I am re-reading an Andrew Wyeth biography that I enjoyed years ago, Richard Meryman’s Andrew Wyeth: A Secret Life.  My soul stirs deeply as I read of his life and legacy, and the life and ideas of his father N. C. have taken such a hold on me that I just ordered and received (thanks Amazon!) The Wyeths, by N. C. Wyeth.  That incredibly large man was so charged with literary ideas and philosophical sentiments that I cannot wait to read from the 1200 letters that he left behind, exposing his most intimate thoughts and dreams about art. So, in addition to enjoying my circle of family and friends, I’m enjoying some quality reading and times for reflection.  The holidays are such a warm and intimate time for these kinds of pursuits.

I wish all of you the very best of life as we sail through this season.  Christmas and the New Year always fill me with the most meaningful ponderings.

Thanks for reading.

I paint in order to discover.

I journal when I feel alone.

I blog to remind myself tha I am not alone.

Finished the St. Louis Painting

September 22, 2012

My Town Finished (Switzer’s Licorice, St. Louis)
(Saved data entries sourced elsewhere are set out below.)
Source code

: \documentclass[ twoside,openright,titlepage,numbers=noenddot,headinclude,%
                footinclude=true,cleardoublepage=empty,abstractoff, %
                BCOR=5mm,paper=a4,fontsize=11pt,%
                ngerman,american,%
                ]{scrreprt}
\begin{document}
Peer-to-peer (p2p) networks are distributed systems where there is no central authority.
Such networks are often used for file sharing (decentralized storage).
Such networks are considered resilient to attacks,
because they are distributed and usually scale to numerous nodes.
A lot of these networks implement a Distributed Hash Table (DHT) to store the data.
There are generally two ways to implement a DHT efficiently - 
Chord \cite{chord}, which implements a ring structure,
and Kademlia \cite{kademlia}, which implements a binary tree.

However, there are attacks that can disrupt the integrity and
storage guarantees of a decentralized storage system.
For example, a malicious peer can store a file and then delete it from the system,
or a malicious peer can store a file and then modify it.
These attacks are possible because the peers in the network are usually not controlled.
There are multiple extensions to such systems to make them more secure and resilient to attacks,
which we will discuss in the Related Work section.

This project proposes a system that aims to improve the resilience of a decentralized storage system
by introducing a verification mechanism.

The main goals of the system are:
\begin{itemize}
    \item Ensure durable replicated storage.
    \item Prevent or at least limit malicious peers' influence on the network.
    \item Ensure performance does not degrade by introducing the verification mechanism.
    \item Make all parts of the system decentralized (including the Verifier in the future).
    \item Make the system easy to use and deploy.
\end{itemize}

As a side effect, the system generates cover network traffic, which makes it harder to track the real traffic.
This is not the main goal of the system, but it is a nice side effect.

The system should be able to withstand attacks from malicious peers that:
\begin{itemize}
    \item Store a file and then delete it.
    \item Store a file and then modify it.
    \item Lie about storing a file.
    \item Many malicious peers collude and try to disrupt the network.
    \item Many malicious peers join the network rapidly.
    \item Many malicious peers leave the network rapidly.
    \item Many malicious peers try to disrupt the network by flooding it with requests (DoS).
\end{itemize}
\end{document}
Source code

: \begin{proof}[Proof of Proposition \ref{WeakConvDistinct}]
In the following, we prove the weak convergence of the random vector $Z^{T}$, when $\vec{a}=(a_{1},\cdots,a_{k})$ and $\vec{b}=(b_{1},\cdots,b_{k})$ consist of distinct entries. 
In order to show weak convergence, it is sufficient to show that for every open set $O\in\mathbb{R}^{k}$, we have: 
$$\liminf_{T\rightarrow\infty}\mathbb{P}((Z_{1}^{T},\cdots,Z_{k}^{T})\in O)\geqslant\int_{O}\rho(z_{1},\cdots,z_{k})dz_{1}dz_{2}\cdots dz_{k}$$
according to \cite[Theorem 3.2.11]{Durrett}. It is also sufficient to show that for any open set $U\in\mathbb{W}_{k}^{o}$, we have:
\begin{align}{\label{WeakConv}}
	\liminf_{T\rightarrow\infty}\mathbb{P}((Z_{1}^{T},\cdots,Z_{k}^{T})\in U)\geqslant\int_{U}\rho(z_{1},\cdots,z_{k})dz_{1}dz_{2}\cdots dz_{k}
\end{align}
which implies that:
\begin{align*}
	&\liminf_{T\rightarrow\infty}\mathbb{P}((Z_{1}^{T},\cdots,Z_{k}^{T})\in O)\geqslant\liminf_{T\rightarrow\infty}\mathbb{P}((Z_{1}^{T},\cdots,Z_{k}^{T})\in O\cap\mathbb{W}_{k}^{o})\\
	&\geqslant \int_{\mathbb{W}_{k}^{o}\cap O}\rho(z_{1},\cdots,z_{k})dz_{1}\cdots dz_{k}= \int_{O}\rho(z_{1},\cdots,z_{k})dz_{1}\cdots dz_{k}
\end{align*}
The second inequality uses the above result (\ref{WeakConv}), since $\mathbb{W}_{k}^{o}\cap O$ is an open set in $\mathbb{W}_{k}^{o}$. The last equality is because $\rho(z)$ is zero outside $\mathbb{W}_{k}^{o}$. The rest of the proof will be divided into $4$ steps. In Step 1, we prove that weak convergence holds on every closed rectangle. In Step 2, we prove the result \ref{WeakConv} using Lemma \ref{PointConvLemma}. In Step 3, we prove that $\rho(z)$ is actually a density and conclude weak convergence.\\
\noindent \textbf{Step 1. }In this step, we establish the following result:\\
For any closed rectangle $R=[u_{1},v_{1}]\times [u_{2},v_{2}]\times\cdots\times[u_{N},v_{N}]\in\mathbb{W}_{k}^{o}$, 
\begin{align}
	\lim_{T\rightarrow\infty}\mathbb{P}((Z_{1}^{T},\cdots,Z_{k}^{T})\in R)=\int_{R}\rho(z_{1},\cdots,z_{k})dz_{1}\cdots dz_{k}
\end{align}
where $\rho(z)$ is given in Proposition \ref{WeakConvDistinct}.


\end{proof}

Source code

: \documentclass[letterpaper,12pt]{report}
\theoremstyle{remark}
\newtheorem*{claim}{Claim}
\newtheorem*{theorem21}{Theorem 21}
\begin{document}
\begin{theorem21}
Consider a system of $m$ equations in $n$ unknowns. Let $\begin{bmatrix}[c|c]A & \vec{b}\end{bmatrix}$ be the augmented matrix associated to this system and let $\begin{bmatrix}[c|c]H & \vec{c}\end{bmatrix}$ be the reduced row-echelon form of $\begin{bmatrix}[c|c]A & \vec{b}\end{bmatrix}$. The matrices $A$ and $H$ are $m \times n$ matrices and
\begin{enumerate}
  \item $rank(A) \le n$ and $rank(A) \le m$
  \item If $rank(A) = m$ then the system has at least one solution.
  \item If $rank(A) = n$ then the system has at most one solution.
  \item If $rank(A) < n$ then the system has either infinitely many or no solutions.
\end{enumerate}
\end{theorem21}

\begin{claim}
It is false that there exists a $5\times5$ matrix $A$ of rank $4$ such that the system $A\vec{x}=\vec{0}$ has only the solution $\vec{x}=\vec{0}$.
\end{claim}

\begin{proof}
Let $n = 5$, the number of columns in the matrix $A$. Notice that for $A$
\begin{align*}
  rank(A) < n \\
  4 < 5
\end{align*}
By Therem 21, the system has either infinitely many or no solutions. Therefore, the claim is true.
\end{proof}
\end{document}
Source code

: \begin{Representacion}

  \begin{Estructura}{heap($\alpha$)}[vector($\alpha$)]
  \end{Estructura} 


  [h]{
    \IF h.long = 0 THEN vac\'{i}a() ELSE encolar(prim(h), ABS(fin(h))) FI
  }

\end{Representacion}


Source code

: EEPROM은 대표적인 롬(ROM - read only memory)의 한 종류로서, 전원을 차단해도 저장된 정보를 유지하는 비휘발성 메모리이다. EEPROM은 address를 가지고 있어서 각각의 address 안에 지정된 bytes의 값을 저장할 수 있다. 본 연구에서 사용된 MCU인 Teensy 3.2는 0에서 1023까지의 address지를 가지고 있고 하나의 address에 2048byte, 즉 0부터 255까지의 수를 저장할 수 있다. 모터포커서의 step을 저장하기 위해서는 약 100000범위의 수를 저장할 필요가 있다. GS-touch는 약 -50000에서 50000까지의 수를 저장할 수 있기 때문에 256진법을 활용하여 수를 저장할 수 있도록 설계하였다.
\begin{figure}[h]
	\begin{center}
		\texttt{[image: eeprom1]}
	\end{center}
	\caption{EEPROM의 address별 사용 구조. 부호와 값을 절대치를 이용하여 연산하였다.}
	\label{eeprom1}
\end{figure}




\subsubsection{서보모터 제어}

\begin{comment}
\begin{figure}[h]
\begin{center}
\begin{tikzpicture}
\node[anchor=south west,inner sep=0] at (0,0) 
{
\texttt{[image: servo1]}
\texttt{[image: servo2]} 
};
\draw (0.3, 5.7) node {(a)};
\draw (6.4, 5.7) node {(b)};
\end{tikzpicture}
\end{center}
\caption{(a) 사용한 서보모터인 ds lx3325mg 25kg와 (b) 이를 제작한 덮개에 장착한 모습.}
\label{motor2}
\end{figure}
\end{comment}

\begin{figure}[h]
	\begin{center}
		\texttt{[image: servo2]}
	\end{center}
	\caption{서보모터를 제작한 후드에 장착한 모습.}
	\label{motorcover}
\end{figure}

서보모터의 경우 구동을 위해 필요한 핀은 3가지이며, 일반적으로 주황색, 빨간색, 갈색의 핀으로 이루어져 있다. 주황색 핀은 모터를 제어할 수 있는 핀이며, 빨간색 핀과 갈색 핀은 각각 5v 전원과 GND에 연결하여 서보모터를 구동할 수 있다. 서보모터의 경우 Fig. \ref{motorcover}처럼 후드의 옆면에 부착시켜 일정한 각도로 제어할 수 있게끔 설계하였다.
I finally finished this small 8 x 10″ watercolor sketch and am ready to put it in a matte and plastic sleeve.  I’ll bring it out at the Taste of St. Louis art festival next weekend.  Now it is time to get in the Andy Warhol “Factory” mode, as I have plenty of greeting cards and prints to process, gear to pack and a Jeep to load for next week’s sojourn.

Thanks for reading.

Working Toward the St. Louis Art Festival

September 21, 2012

My Town 63050

Friday night has finally arrived.  I’ve been able to give plenty of attention to the watercolor I began last evening.  I hope to finish this tomorrow.  This is an 8 x 10″ watercolor sketch of the Switzer Licorice building that stood in downtown St. Louis during my youth.  Unfortunately it was demolished a number of years ago.  It has been my attention for several years to do a few studies of the building and see if I can execute a full-scale watercolor of it on a large sheet of paper.

Thanks for reading.

My Town 63050 (Switzer’s Licorice St. Louis)

September 21, 2012

Switzer’s Licorice, St. Louis

If you read yesterday’s blog, you’ll know that I have toyed with reviving a project I abandoned about a year ago–a series of watercolors titled “My Town 63050.”  My inspiration came from Thornton Wilder, Sherwood Anderson, Garrison Keillor and any other brilliant mind who created their own fictitious town and grew wonderful stories about them.  I once thought I would do the same with watercolor.  Yesterday evening, I began a small watercolor sketch of the old Switzer’s Licorice building on the St. Louis riverfront that has since been demolished.  I grew up looking at that lone sentinel of a building sitting north of the gateway arch, above the Mississippi River.  I figured it was time to re-do a painting of it.  Formerly it had stood in the background of a 1999 watercolor I had titled “Turvey’s Corner.”  I look forward to finishing this and matting it to put in my booth next week when I attend Taste of St. Louis art festival.

Thanks for reading.

Preparing for Taste of St. Louis Art Festival

September 20, 2012

Turvey’s Corner

I am having to find another gear as I resume my daily school responsibilities, unpack my gear from Grapefest and replenish my inventory for next week’s Taste of St. Louis.  I am posting a watercolor I created in 1999, because I am printing the next series of limited edition giclee prints from it, just in time for the St. Louis show.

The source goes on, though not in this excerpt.